## ABOUT THIS EXERCISE
Find the line with "[31.03.2021, 1pm](2021/03-march/31-03-21_meeting)| [Dataism" in the entries below. Repeat it, every following line, and the line with "[03.03.2021, 1pm](2021/03-march/03-03-21_meeting) |", exactly and with nothing added.
━━━ DATASET CONTENT ━━━
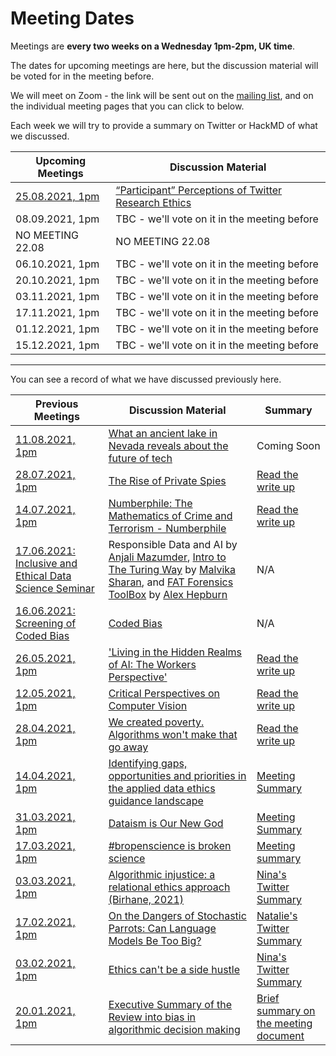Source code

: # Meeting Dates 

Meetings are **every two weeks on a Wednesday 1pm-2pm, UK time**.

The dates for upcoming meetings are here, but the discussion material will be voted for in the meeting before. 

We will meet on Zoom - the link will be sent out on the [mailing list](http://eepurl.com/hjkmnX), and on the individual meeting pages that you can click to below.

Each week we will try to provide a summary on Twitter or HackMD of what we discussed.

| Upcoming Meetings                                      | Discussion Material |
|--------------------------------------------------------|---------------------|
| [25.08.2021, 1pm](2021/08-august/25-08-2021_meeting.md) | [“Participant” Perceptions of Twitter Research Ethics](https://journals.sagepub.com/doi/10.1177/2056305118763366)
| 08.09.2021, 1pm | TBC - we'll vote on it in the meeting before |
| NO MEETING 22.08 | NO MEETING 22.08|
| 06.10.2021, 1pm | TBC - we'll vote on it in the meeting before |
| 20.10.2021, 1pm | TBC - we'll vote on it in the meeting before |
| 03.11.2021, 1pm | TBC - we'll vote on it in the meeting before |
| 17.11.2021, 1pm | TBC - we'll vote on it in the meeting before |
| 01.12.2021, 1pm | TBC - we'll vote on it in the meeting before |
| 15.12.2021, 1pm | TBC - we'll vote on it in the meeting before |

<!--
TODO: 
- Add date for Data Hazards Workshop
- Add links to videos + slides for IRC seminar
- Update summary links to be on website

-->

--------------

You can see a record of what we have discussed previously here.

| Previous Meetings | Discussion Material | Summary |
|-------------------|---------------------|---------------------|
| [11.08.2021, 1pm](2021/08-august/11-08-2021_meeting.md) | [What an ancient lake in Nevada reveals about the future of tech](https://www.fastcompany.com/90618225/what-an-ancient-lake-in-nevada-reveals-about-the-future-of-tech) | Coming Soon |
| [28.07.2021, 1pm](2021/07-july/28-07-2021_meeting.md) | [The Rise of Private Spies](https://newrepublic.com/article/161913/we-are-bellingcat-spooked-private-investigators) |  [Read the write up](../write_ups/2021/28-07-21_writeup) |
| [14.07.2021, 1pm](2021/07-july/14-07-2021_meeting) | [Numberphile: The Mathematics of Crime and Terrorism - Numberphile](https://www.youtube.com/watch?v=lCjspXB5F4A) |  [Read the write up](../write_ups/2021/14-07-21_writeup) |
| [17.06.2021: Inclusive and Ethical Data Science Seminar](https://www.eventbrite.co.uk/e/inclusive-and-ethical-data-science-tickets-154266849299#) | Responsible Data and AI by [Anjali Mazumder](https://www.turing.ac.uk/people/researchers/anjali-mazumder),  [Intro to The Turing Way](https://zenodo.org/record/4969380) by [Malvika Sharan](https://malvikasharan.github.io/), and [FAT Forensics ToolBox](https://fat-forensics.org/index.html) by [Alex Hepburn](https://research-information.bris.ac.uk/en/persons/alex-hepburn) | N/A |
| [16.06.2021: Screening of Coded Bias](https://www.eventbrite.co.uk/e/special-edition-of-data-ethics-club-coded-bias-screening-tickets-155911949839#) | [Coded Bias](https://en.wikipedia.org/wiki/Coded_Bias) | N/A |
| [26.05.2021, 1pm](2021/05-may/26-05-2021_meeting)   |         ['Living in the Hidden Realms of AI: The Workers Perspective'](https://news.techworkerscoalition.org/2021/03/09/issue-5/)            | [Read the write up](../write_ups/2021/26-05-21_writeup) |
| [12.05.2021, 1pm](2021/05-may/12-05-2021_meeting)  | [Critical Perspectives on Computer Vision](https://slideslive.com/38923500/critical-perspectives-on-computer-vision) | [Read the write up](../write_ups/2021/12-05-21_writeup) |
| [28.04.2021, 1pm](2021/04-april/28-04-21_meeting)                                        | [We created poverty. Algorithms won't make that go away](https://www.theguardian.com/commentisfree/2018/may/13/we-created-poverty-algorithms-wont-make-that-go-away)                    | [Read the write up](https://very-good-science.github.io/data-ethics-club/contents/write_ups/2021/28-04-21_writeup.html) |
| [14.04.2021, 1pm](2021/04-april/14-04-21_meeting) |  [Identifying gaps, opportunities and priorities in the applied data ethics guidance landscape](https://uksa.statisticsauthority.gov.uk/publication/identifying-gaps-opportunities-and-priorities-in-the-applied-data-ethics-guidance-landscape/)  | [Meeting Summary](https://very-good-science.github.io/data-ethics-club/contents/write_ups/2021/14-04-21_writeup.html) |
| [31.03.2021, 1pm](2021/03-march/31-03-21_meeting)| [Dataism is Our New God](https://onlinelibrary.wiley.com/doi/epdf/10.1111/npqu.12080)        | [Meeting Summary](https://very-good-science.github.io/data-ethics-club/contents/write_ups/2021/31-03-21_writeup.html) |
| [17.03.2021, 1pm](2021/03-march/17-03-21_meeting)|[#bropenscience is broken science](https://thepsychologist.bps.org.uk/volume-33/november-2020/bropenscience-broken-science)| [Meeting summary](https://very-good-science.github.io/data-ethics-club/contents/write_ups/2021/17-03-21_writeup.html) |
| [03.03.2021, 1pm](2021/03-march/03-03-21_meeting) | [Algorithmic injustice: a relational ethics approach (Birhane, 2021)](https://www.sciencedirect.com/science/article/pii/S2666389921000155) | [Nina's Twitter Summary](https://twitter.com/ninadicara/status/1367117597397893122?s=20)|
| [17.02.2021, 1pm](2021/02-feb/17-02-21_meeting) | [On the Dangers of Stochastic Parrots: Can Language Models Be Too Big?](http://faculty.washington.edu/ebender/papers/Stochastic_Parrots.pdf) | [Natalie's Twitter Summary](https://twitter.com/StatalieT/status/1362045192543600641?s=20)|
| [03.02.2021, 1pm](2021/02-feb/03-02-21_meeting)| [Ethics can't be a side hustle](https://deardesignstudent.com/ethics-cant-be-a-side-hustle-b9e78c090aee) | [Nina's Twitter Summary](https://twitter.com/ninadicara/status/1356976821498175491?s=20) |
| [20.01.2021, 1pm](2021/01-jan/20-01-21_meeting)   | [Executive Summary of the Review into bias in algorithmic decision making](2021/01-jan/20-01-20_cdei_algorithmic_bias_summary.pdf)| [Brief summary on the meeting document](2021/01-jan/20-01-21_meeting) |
━━━
## YOUR SOLUTION
| [31.03.2021, 1pm](2021/03-march/31-03-21_meeting)| [Dataism is Our New God](https://onlinelibrary.wiley.com/doi/epdf/10.1111/npqu.12080)        | [Meeting Summary](https://very-good-science.github.io/data-ethics-club/contents/write_ups/2021/31-03-21_writeup.html) |
| [17.03.2021, 1pm](2021/03-march/17-03-21_meeting)|[#bropenscience is broken science](https://thepsychologist.bps.org.uk/volume-33/november-2020/bropenscience-broken-science)| [Meeting summary](https://very-good-science.github.io/data-ethics-club/contents/write_ups/2021/17-03-21_writeup.html) |
| [03.03.2021, 1pm](2021/03-march/03-03-21_meeting) | [Algorithmic injustice: a relational ethics approach (Birhane, 2021)](https://www.sciencedirect.com/science/article/pii/S2666389921000155) | [Nina's Twitter Summary](https://twitter.com/ninadicara/status/1367117597397893122?s=20)|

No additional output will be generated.